Thursday, August 24, 2006

Official: Many rhymes now obsolete

Astronomers have decided that Pluto is not in fact a planet, reducing the number of planets in the solar system to 8 and rendering several "sequence of planet" rhymes obsolete. Oh yes, and thousands of science and school books are now out of date.

The scientist have agreed that for an object to be classified a planet it must satisfy the following conditions:

  • It must be in orbit around the Sun
  • it must be large enough that it takes on a nearly round shape
  • it has cleared its orbit of other objects
Although Pluto satisfies the first two conditions it fails the third as its eliptical orbit overlaps with that of Neptune and hence it hasn't cleared its orbit of other objects. Thus it is now classed as a "dwarf planet"

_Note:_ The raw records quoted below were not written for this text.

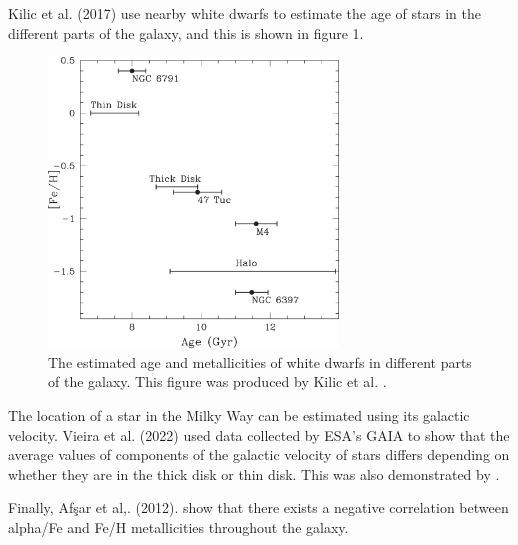 \documentclass[a4paper,twocolumn,12pt]{article}
\begin{document}
Kilic et al. (2017) \cite{MilkyWayMetallicitiesNearbyWDs} use nearby white dwarfs to estimate the age of stars in the different parts of the galaxy, and this is shown in figure 1.
\begin{figure}[h!]
\centering
\includegraphics[width=77mm]{apjaa62a5f10_hr.jpg}
\vspace{-2mm}
\caption{The estimated age and metallicities of white dwarfs in different parts of the galaxy. This figure was produced by Kilic et al. \cite{MilkyWayMetallicitiesNearbyWDs}.}
\label{fig: Age-metallicity for WDs}
\end{figure}

The location of a star in the Milky Way can be estimated using its galactic velocity. Vieira et al. (2022)\cite{ThinAndThickDiskKinematics} used data collected by ESA's GAIA to show that the average values of components of the galactic velocity of stars differs depending on whether they are in the thick disk or thin disk. This was also demonstrated by \cite{ThickDisc}.

Finally, Afşar et al,. (2012)\cite{Afşar}. show that there exists a negative correlation between alpha/Fe and Fe/H metallicities throughout the galaxy. %



\end{document}
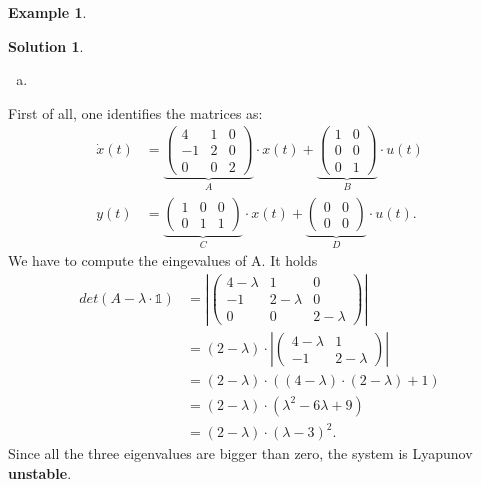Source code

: \documentclass[a4paper,12 pt]{article}
\numberwithin{equation}{section}
\theoremstyle{definition}
\newtheorem{bsp}{Example}
\theoremstyle{remark}
\theoremstyle{definition}
\newtheorem*{lsg}{Solution}
\theoremstyle{definition}
\theoremstyle{definition}
\theoremstyle{remark}
\begin{document}
\begin{bsp}
\newpage
\begin{lsg}
\
\begin{enumerate}[(a)]
\item
\end{enumerate}
First of all, one identifies the matrices as:
\begin{equation}
\begin{split}
\dot{x}(t)&=\underbrace{\begin{pmatrix}
4&1&0\\
-1&2&0\\
0&0&2
\end{pmatrix}}_{A}\cdot x(t)+\underbrace{\begin{pmatrix}
1&0\\
0&0\\
0&1
\end{pmatrix}}_{B}\cdot u(t)\\
y(t)&=\underbrace{\begin{pmatrix} 1&0&0\\ 0&1&1\end{pmatrix}}_{C} \cdot x(t)+\underbrace{\begin{pmatrix} 0&0\\ 0&0\end{pmatrix}}_{D}\cdot u(t).
\end{split}
\end{equation}
We have to compute the eingevalues of A. It holds
\begin{equation*}
\begin{split}
det(A-\lambda\cdot \mathbb{1})&=|\begin{pmatrix} 
4-\lambda&1&0\\
-1&2-\lambda&0\\
0&0&2-\lambda
\end{pmatrix}|\\
&=(2-\lambda)\cdot |\begin{pmatrix} 4-\lambda&1\\
-1&2-\lambda \end{pmatrix}|\\
&= (2-\lambda)\cdot \left( (4-\lambda)\cdot(2-\lambda)+1\right)\\
&=(2-\lambda)\cdot (\lambda^2-6\lambda+9)\\
&=(2-\lambda)\cdot (\lambda-3)^2.
\end{split}
\end{equation*}
Since all the three eigenvalues are bigger than zero, the system is Lyapunov \textbf{unstable}.
\begin{enumerate}[(b)]

\end{enumerate}
\end{lsg}
\end{bsp}
\end{document}
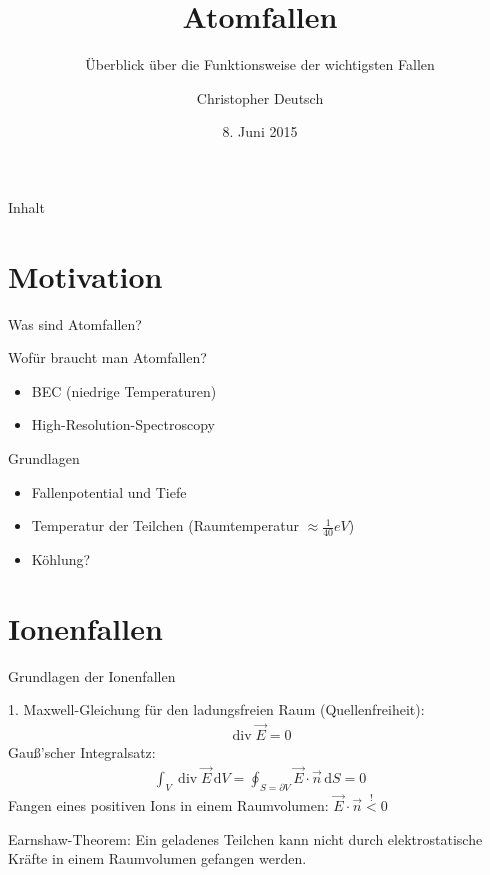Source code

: \documentclass[12pt]{beamer}
\author[Christopher Deutsch]
{Christopher Deutsch}
\title
{Atomfallen}
\subtitle
{Überblick über die Funktionsweise der wichtigsten Fallen}
\institute[]
{Rheinische Friedrich-Wilhelms-Universität Bonn \\
Proseminar Präsentationstechnik SS15}
\date{8. Juni 2015}
\DeclareMathOperator{\divergence}{div}
\begin{document}
\maketitle

\begin{frame}{Inhalt}
	\tableofcontents
\end{frame}


\section{Motivation}

\begin{frame}{Was sind Atomfallen?}
\end{frame}

\begin{frame}{Wofür braucht man Atomfallen?}
	\begin{itemize}
		\item BEC (niedrige Temperaturen)
		\item High-Resolution-Spectroscopy
	\end{itemize}
\end{frame}

\begin{frame}{Grundlagen}
	\begin{itemize}
		\item Fallenpotential und Tiefe
		\item Temperatur der Teilchen (Raumtemperatur $\approx \frac{1}{40} \si{eV}$)
		\item Köhlung?
		
	\end{itemize}
\end{frame}


\section{Ionenfallen}

\begin{frame}{Grundlagen der Ionenfallen}
\end{frame}

\begin{frame}
	1. Maxwell-Gleichung für den ladungsfreien Raum (Quellenfreiheit):
	\begin{align}
	\divergence \vec{E} = 0
	\end{align}
	Gauß'scher Integralsatz:
	\begin{align}
	\int_{V} \divergence \vec{E} \, \mathrm{d}V = \oint_{S = \partial V} \vec{E} \cdot \vec{n} \, \mathrm{d}S = 0
	\end{align}
	Fangen eines positiven Ions in einem Raumvolumen: $\vec{E} \cdot \vec{n} \stackrel{!}{<} 0$
	
	\begin{block}{Earnshaw-Theorem:}
		Ein geladenes Teilchen kann nicht durch elektrostatische Kräfte in einem Raumvolumen gefangen werden.
	\end{block}
\end{frame}
\end{document}
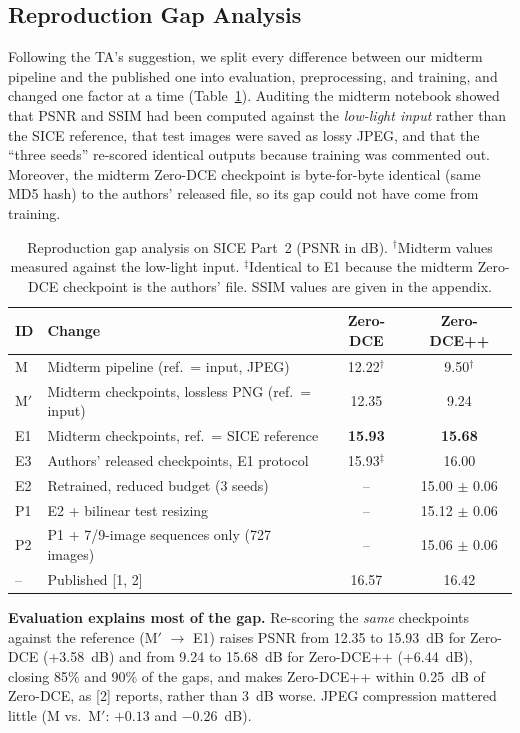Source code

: \documentclass[11pt, letterpaper]{article}
\begin{document}
\subsection{Reproduction Gap Analysis}
\label{sec:gap}

Following the TA's suggestion, we split every difference between our midterm
pipeline and the published one into evaluation, preprocessing, and training, and
changed one factor at a time (Table~\ref{tab:gap}). Auditing the midterm notebook
showed that PSNR and SSIM had been computed against the \emph{low-light input}
rather than the SICE reference, that test images were saved as lossy JPEG, and
that the ``three seeds'' re-scored identical outputs because training was commented
out. Moreover, the midterm Zero-DCE checkpoint is byte-for-byte identical (same MD5
hash) to the authors' released file, so its gap could not have come from training.

\begin{table}[h]
\centering
\small\setlength{\tabcolsep}{4pt}
\begin{tabular}{llcc}
\toprule
\textbf{ID} & \textbf{Change} & \textbf{Zero-DCE} & \textbf{Zero-DCE++} \\
\midrule
M  & Midterm pipeline (ref.\ = input, JPEG) & 12.22$^\dagger$ & 9.50$^\dagger$ \\
M$'$ & Midterm checkpoints, lossless PNG (ref.\ = input) & 12.35 & 9.24 \\
E1 & Midterm checkpoints, ref.\ = SICE reference & \textbf{15.93} & \textbf{15.68} \\
E3 & Authors' released checkpoints, E1 protocol & 15.93$^\ddagger$ & 16.00 \\
E2 & Retrained, reduced budget (3 seeds) & -- & 15.00 $\pm$ 0.06 \\
P1 & E2 + bilinear test resizing & -- & 15.12 $\pm$ 0.06 \\
P2 & P1 + 7/9-image sequences only (727 images) & -- & 15.06 $\pm$ 0.06 \\
\midrule
-- & Published [1, 2] & 16.57 & 16.42 \\
\bottomrule
\end{tabular}
\caption{Reproduction gap analysis on SICE Part~2 (PSNR in dB).
$^\dagger$Midterm values measured against the low-light input.
$^\ddagger$Identical to E1 because the midterm Zero-DCE checkpoint is the authors'
file. SSIM values are given in the appendix.}
\label{tab:gap}
\end{table}

\textbf{Evaluation explains most of the gap.} Re-scoring the \emph{same}
checkpoints against the reference (M$'$ $\to$ E1) raises PSNR from 12.35 to
15.93~dB for Zero-DCE (+3.58~dB) and from 9.24 to 15.68~dB for Zero-DCE++
(+6.44~dB), closing 85\% and 90\% of the gaps, and makes Zero-DCE++ within 0.25~dB of
Zero-DCE, as [2] reports, rather than 3~dB worse. JPEG compression mattered little
(M vs.\ M$'$: $+0.13$ and $-0.26$~dB).
\end{document}
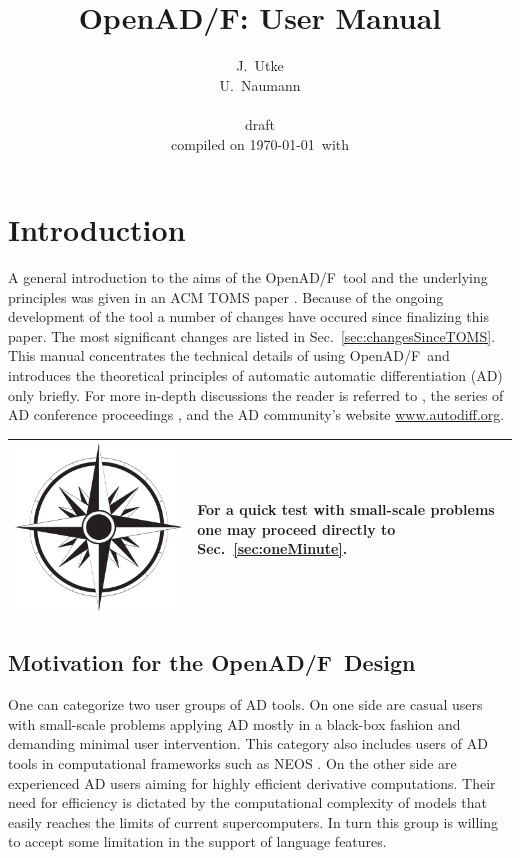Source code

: \documentclass{book}
\title{OpenAD/F: User Manual}
\author{J.~Utke  \\
	U.~Naumann \\\\
\scriptsize draft  \\
\scriptsize compiled on \today\ with \\
\framebox{
\begin{minipage}{6.5cm}
\tiny

\end{minipage}
}
}
\date{ }
\newcommand{\OpenADF}{OpenAD/F}
\newcommand{\refsec}[1]{{Sec.~\ref{#1}}}
\newcommand{\nav}[1]{
\begin{tabular}{|m{.03\textwidth}|m{.9\textwidth}|}\hline
\vspace{1mm}
\includegraphics[width=.03\textwidth]{windrose_zh1}&
\vspace{1mm}
\begin{minipage}[c]{.86\textwidth}
\small {#1}
\end{minipage}
\vspace{1mm}
\\\hline
\end{tabular}
}
\begin{document}
\maketitle
\tableofcontents
\listoffigures
\listoftables

\pagestyle{fancy}
\lstset{basicstyle=\small\tt, 
	numbers=left, 
	numberstyle=\scriptsize,
  	stepnumber=1, 
	numbersep=10pt, 
	breaklines=true,
	resetmargins=false,
	xleftmargin=6ex,
	columns=fullflexible}
\chapter{Introduction} \label{sec:Introduction}

A general introduction to the aims of the \OpenADF\ tool and the underlying principles 
was given in an ACM TOMS paper \cite{Utke2008OAM}. 
Because of the ongoing development of the tool a number of changes have occured 
since finalizing this paper. The most significant changes are listed in \refsec{sec:changesSinceTOMS}.
This manual concentrates the technical details of using \OpenADF\ and introduces the 
theoretical principles of automatic automatic differentiation (AD) only 
briefly. For more in-depth discussions the reader is referred to 
\cite{Griewank2008EDP}, the series of AD conference proceedings 
\cite{Griewank1991ADo,Berz1996CDT,Corliss2002ADo,Bucker2005ADA,Bischof2008AiA},
and the AD community's website \url{www.autodiff.org}. \\
\nav{For a quick test with small-scale problems one may proceed directly to \refsec{sec:oneMinute}.} 

\section{Motivation for the \OpenADF\ Design}


One can categorize two user groups of AD tools. 
On one side are casual users 
with small-scale problems applying AD mostly in a black-box fashion 
and demanding minimal user intervention. 
This category also includes users of AD tools in  computational 
frameworks such as NEOS \cite{neosWeb}.
On the other side are experienced AD users aiming for highly efficient 
derivative computations.
Their need for efficiency is dictated by the 
computational complexity of models that easily reaches the limits of  current 
supercomputers. 
In turn this group is willing to accept some limitation in the support of 
language features.
\end{document}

This is just another example of the small guy getting stepped on! It's blatantly discriminatory. Why hasn't Neptune been declassified under these new rules? After all if Plutos orbit overlaps Neptune then, if we get technical, surely both have failed to clear their orbits of other objects?

Damn elitist scientists!

2 comments:

Anonymous said...

Size matters

My very eager mother just served us nine

Still works

Anonymous said...

Hi Tuathal and Simon,

Pluto isn't really getting picked on for being the little guy. It's the way Pluto was formed that caused it to be rejected.

The newly accepted theory is based on formation mechanism - it's now been accepted that planets are formed in a disk. The planets 'gobble up' all the matter around them and in this way 'clear their orbit'. Pluto hasn't done this, even though it's the right shape and orbits the host star. It's been relegated to a disk by-product.

Sorry for the blathering - I was at meetings leading up to this decision and my colleague was at this last one (and was allowed to vote in it).